---------- Input data

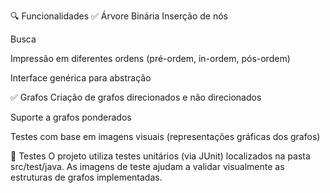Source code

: 🔍 Funcionalidades
✅ Árvore Binária
Inserção de nós

Busca

Impressão em diferentes ordens (pré-ordem, in-ordem, pós-ordem)

Interface genérica para abstração

✅ Grafos
Criação de grafos direcionados e não direcionados

Suporte a grafos ponderados

Testes com base em imagens visuais (representações gráficas dos grafos)

🧪 Testes
O projeto utiliza testes unitários (via JUnit) localizados na pasta src/test/java. As imagens de teste ajudam a validar visualmente as estruturas de grafos implementadas.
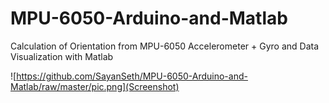 # MPU-6050-Arduino-and-Matlab
Calculation of Orientation from MPU-6050 Accelerometer + Gyro and Data Visualization with Matlab

![https://github.com/SayanSeth/MPU-6050-Arduino-and-Matlab/raw/master/pic.png](Screenshot)

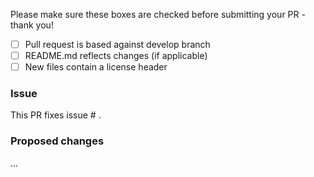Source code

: Please make sure these boxes are checked before submitting your PR - thank you!

- [ ] Pull request is based against develop branch
- [ ] README.md reflects changes (if applicable)
- [ ] New files contain a license header

### Issue

This PR fixes issue # .

### Proposed changes

...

--------------------

Your goal: Reproduce each line of the records in which the word "imagens" appears.

Task output:
Testes com base em imagens visuais (representações gráficas dos grafos)
O projeto utiliza testes unitários (via JUnit) localizados na pasta src/test/java. As imagens de teste ajudam a validar visualmente as estruturas de grafos implementadas.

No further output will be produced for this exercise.